The Asus A55BM-E motherboard is an fm2+ motherboard that's backwards compatible with FM2. It's also compatible with up to 32GB of ram at 2133MHz. Having faster RAM is advantageous here since its being shared with the APU.
Inexpensive and reliable, I'm recommending you go with the 250GB Western Digital Caviar Blue hard drive. To fit our price point you might be better off going with the 160GB version, but overall, you'll probably need the extra space for games.
For your case you're looking for cheap. Here the DIYPC MA08-BK makes a lot of sense this month with a $10 rebate, dual fans, and USB 3.0 compatibility.

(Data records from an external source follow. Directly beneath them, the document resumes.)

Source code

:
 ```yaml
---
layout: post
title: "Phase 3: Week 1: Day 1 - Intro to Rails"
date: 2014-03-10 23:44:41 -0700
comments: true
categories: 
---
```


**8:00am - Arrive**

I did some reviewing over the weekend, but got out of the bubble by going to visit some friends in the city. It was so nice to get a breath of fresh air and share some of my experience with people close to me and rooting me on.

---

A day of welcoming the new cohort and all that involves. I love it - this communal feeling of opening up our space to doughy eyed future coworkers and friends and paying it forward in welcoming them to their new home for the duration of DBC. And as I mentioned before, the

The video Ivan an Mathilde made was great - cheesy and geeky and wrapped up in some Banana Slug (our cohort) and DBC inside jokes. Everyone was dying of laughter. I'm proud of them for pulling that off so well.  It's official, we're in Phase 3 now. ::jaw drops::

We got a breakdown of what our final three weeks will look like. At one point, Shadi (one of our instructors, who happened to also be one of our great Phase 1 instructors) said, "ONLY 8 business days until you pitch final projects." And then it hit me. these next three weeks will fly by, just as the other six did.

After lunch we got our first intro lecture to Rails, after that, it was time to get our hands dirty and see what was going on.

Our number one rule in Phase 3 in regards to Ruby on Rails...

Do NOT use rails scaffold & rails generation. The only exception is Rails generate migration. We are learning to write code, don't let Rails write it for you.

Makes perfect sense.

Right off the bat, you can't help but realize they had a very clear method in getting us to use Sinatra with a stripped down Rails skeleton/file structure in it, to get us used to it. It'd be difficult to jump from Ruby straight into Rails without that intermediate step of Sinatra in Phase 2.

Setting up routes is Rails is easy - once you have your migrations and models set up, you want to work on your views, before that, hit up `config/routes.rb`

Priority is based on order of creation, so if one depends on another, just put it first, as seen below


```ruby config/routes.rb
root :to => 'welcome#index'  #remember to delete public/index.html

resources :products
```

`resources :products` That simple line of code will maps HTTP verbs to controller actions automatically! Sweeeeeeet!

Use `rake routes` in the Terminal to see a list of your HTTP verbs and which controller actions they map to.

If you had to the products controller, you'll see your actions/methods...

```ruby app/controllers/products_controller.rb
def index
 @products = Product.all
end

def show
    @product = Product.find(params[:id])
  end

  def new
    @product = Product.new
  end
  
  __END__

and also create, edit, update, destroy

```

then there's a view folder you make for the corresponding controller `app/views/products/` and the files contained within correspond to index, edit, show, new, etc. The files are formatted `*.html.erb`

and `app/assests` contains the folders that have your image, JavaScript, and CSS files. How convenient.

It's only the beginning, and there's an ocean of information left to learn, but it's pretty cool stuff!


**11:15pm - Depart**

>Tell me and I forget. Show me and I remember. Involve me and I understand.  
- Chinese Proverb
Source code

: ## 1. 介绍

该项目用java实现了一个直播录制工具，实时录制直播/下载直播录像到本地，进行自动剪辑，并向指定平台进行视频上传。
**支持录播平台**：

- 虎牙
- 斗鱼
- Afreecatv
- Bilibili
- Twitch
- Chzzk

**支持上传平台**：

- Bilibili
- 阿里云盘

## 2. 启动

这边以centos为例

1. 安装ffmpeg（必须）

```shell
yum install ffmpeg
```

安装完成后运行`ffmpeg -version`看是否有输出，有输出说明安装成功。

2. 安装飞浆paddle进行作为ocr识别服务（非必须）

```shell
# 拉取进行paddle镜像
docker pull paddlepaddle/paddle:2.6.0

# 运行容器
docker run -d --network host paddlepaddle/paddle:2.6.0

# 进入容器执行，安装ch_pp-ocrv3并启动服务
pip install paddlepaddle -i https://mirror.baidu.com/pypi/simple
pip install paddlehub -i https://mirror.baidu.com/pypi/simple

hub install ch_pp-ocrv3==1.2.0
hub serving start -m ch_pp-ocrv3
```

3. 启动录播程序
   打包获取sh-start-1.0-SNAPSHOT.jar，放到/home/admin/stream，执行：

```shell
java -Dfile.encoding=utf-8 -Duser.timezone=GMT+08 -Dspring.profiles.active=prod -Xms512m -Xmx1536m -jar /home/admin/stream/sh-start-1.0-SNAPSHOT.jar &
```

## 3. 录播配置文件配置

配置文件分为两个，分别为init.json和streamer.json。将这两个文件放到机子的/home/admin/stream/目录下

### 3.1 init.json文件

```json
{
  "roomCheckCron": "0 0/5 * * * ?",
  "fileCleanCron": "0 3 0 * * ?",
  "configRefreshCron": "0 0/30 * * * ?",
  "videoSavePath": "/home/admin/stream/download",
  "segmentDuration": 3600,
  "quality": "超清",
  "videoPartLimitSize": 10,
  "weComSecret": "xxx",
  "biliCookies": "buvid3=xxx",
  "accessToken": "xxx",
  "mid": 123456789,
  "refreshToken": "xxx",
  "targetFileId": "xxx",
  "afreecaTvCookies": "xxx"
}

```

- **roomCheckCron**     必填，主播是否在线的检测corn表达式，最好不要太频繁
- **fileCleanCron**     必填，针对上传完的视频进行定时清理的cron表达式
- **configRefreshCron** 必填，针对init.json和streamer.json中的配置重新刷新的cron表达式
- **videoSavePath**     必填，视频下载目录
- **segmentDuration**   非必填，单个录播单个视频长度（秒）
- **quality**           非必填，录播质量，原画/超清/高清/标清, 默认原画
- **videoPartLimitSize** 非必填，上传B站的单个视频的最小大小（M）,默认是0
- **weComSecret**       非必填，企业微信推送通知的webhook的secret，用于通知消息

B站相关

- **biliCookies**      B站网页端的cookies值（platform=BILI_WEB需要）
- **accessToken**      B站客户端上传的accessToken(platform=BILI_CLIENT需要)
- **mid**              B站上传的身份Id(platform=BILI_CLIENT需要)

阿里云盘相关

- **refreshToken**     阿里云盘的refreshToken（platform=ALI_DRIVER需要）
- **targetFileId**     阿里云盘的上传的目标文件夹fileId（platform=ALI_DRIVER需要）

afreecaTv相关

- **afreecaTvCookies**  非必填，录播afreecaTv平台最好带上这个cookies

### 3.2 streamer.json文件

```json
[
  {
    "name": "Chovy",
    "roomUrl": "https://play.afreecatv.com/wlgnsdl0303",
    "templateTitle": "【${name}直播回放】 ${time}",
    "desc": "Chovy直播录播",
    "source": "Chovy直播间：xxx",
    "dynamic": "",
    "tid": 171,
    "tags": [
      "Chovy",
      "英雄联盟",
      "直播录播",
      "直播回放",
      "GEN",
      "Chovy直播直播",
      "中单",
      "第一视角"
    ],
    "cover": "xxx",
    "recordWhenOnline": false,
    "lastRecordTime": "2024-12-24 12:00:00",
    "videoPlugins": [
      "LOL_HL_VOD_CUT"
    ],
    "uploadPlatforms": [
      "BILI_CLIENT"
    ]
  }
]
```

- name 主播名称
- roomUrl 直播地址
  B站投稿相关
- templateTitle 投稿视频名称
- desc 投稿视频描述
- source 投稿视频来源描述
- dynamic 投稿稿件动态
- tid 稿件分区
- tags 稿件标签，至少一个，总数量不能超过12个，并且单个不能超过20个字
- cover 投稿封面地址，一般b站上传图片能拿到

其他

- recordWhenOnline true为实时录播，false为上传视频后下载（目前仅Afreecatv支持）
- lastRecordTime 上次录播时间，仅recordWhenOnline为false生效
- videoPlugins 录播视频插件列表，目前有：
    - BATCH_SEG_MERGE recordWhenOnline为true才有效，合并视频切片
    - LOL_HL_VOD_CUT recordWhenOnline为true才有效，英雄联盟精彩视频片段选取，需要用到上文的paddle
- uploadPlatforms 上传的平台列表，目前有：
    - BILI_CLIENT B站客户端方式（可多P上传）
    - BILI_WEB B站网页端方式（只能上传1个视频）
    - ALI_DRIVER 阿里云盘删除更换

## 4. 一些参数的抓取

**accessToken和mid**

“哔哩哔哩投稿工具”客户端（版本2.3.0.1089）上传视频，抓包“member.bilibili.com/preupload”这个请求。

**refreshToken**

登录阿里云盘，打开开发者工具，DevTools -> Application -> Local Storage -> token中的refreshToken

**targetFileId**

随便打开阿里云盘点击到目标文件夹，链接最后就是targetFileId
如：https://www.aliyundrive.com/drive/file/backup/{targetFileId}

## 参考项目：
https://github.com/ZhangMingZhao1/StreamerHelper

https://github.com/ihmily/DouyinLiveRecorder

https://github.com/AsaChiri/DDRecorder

Depending on the month you see this page, my thoughts on this will completely change. Be sure to look around for the best deal on the budget case you use with your build.
Choosing Good Memory for your AMD APU Processor
Since you can make actual FPS gains by having faster RAM I recommend you get as fast as you can within a reasonable budget. For this budget we're going with 4GB of Crucial Ballistix 1600 speed ram which costs around $35.

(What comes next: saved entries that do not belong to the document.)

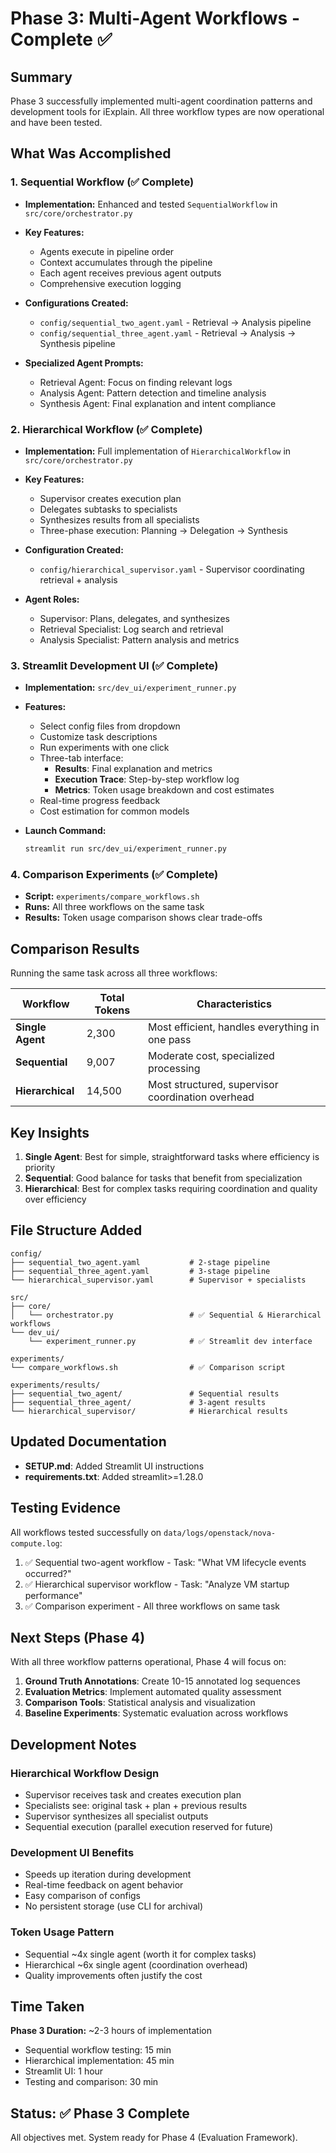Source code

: # Phase 3: Multi-Agent Workflows - Complete ✅

## Summary

Phase 3 successfully implemented multi-agent coordination patterns and development tools for iExplain. All three workflow types are now operational and have been tested.

## What Was Accomplished

### 1. Sequential Workflow (✅ Complete)
- **Implementation:** Enhanced and tested `SequentialWorkflow` in `src/core/orchestrator.py`
- **Key Features:**
  - Agents execute in pipeline order
  - Context accumulates through the pipeline
  - Each agent receives previous agent outputs
  - Comprehensive execution logging

- **Configurations Created:**
  - `config/sequential_two_agent.yaml` - Retrieval → Analysis pipeline
  - `config/sequential_three_agent.yaml` - Retrieval → Analysis → Synthesis pipeline

- **Specialized Agent Prompts:**
  - Retrieval Agent: Focus on finding relevant logs
  - Analysis Agent: Pattern detection and timeline analysis
  - Synthesis Agent: Final explanation and intent compliance

### 2. Hierarchical Workflow (✅ Complete)
- **Implementation:** Full implementation of `HierarchicalWorkflow` in `src/core/orchestrator.py`
- **Key Features:**
  - Supervisor creates execution plan
  - Delegates subtasks to specialists
  - Synthesizes results from all specialists
  - Three-phase execution: Planning → Delegation → Synthesis

- **Configuration Created:**
  - `config/hierarchical_supervisor.yaml` - Supervisor coordinating retrieval + analysis

- **Agent Roles:**
  - Supervisor: Plans, delegates, and synthesizes
  - Retrieval Specialist: Log search and retrieval
  - Analysis Specialist: Pattern analysis and metrics

### 3. Streamlit Development UI (✅ Complete)
- **Implementation:** `src/dev_ui/experiment_runner.py`
- **Features:**
  - Select config files from dropdown
  - Customize task descriptions
  - Run experiments with one click
  - Three-tab interface:
    - **Results**: Final explanation and metrics
    - **Execution Trace**: Step-by-step workflow log
    - **Metrics**: Token usage breakdown and cost estimates
  - Real-time progress feedback
  - Cost estimation for common models

- **Launch Command:**
  ```bash
  streamlit run src/dev_ui/experiment_runner.py
  ```

### 4. Comparison Experiments (✅ Complete)
- **Script:** `experiments/compare_workflows.sh`
- **Runs:** All three workflows on the same task
- **Results:** Token usage comparison shows clear trade-offs

## Comparison Results

Running the same task across all three workflows:

| Workflow | Total Tokens | Characteristics |
|----------|--------------|-----------------|
| **Single Agent** | 2,300 | Most efficient, handles everything in one pass |
| **Sequential** | 9,007 | Moderate cost, specialized processing |
| **Hierarchical** | 14,500 | Most structured, supervisor coordination overhead |

## Key Insights

1. **Single Agent**: Best for simple, straightforward tasks where efficiency is priority
2. **Sequential**: Good balance for tasks that benefit from specialization
3. **Hierarchical**: Best for complex tasks requiring coordination and quality over efficiency

## File Structure Added

```
config/
├── sequential_two_agent.yaml           # 2-stage pipeline
├── sequential_three_agent.yaml         # 3-stage pipeline
└── hierarchical_supervisor.yaml        # Supervisor + specialists

src/
├── core/
│   └── orchestrator.py                 # ✅ Sequential & Hierarchical workflows
└── dev_ui/
    └── experiment_runner.py            # ✅ Streamlit dev interface

experiments/
└── compare_workflows.sh                # ✅ Comparison script

experiments/results/
├── sequential_two_agent/               # Sequential results
├── sequential_three_agent/             # 3-agent results
└── hierarchical_supervisor/            # Hierarchical results
```

## Updated Documentation

- **SETUP.md**: Added Streamlit UI instructions
- **requirements.txt**: Added streamlit>=1.28.0

## Testing Evidence

All workflows tested successfully on `data/logs/openstack/nova-compute.log`:

1. ✅ Sequential two-agent workflow - Task: "What VM lifecycle events occurred?"
2. ✅ Hierarchical supervisor workflow - Task: "Analyze VM startup performance"
3. ✅ Comparison experiment - All three workflows on same task

## Next Steps (Phase 4)

With all three workflow patterns operational, Phase 4 will focus on:

1. **Ground Truth Annotations**: Create 10-15 annotated log sequences
2. **Evaluation Metrics**: Implement automated quality assessment
3. **Comparison Tools**: Statistical analysis and visualization
4. **Baseline Experiments**: Systematic evaluation across workflows

## Development Notes

### Hierarchical Workflow Design
- Supervisor receives task and creates execution plan
- Specialists see: original task + plan + previous results
- Supervisor synthesizes all specialist outputs
- Sequential execution (parallel execution reserved for future)

### Development UI Benefits
- Speeds up iteration during development
- Real-time feedback on agent behavior
- Easy comparison of configs
- No persistent storage (use CLI for archival)

### Token Usage Pattern
- Sequential ~4x single agent (worth it for complex tasks)
- Hierarchical ~6x single agent (coordination overhead)
- Quality improvements often justify the cost

## Time Taken

**Phase 3 Duration:** ~2-3 hours of implementation
- Sequential workflow testing: 15 min
- Hierarchical implementation: 45 min
- Streamlit UI: 1 hour
- Testing and comparison: 30 min

## Status: ✅ Phase 3 Complete

All objectives met. System ready for Phase 4 (Evaluation Framework).
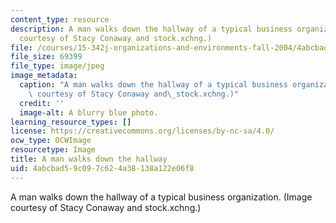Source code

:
 ```yaml
---
content_type: resource
description: A man walks down the hallway of a typical business organization. (Image
  courtesy of Stacy Conaway and stock.xchng.)
file: /courses/15-342j-organizations-and-environments-fall-2004/4abcbad59c097c624a38138a122e06f8_15-342jf04.jpg
file_size: 69399
file_type: image/jpeg
image_metadata:
  caption: "A man walks down the hallway of a typical business organization. (Image\
    \ courtesy of Stacy Conaway and\_stock.xchng.)"
  credit: ''
  image-alt: A blurry blue photo.
learning_resource_types: []
license: https://creativecommons.org/licenses/by-nc-sa/4.0/
ocw_type: OCWImage
resourcetype: Image
title: A man walks down the hallway
uid: 4abcbad5-9c09-7c62-4a38-138a122e06f8
---
```

A man walks down the hallway of a typical business organization. (Image courtesy of Stacy Conaway and stock.xchng.)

Going up to 1866 will cost you at least $6-10 for this build. While that may seem reasonable enough to raise FPS that's as much as 5% of our budget overall. If you had the extra budget, in my opinion, you'd be better off going with a slightly higher-end APU or even the A6-7400k Kaveri model.
Keep in mind that my $300 build would be drastically different than this setup so keeping everything within budget is our main goal here.
Choosing a Cheap 80 Plus Power Supply
It would be easy enough to find a power supply with a few hundred watts that costs under $15. That being said, if you're smart you'll go with something reliable and for the long-term here that's both reliable and 80 Plus certified.
This month I'm recommending the EVGA 430W 80 Plus power supply. At $30 it's about $10 to $15 more than one of the bottom-of-the-barrel models that will most likely fail in the future.
Is a $200 Gaming Rig Possible?
The total price of the rig and parts I recommended came to $213.34. If you cut the hard drive down to 160GB and go with a cheaper power supply you could save yourself as much as $20. This would put you in line with an under $200 gaming PC build even after taxes.
Overall, I'd call it a success and a pretty decent option for the extremely cheap or budget conscious gamer.
What about the operating system?
In terms of the operating system its simply not in the budget here. I recommend either using Linux or finding an old PC with Windows 7 or Vista that you can use the key from.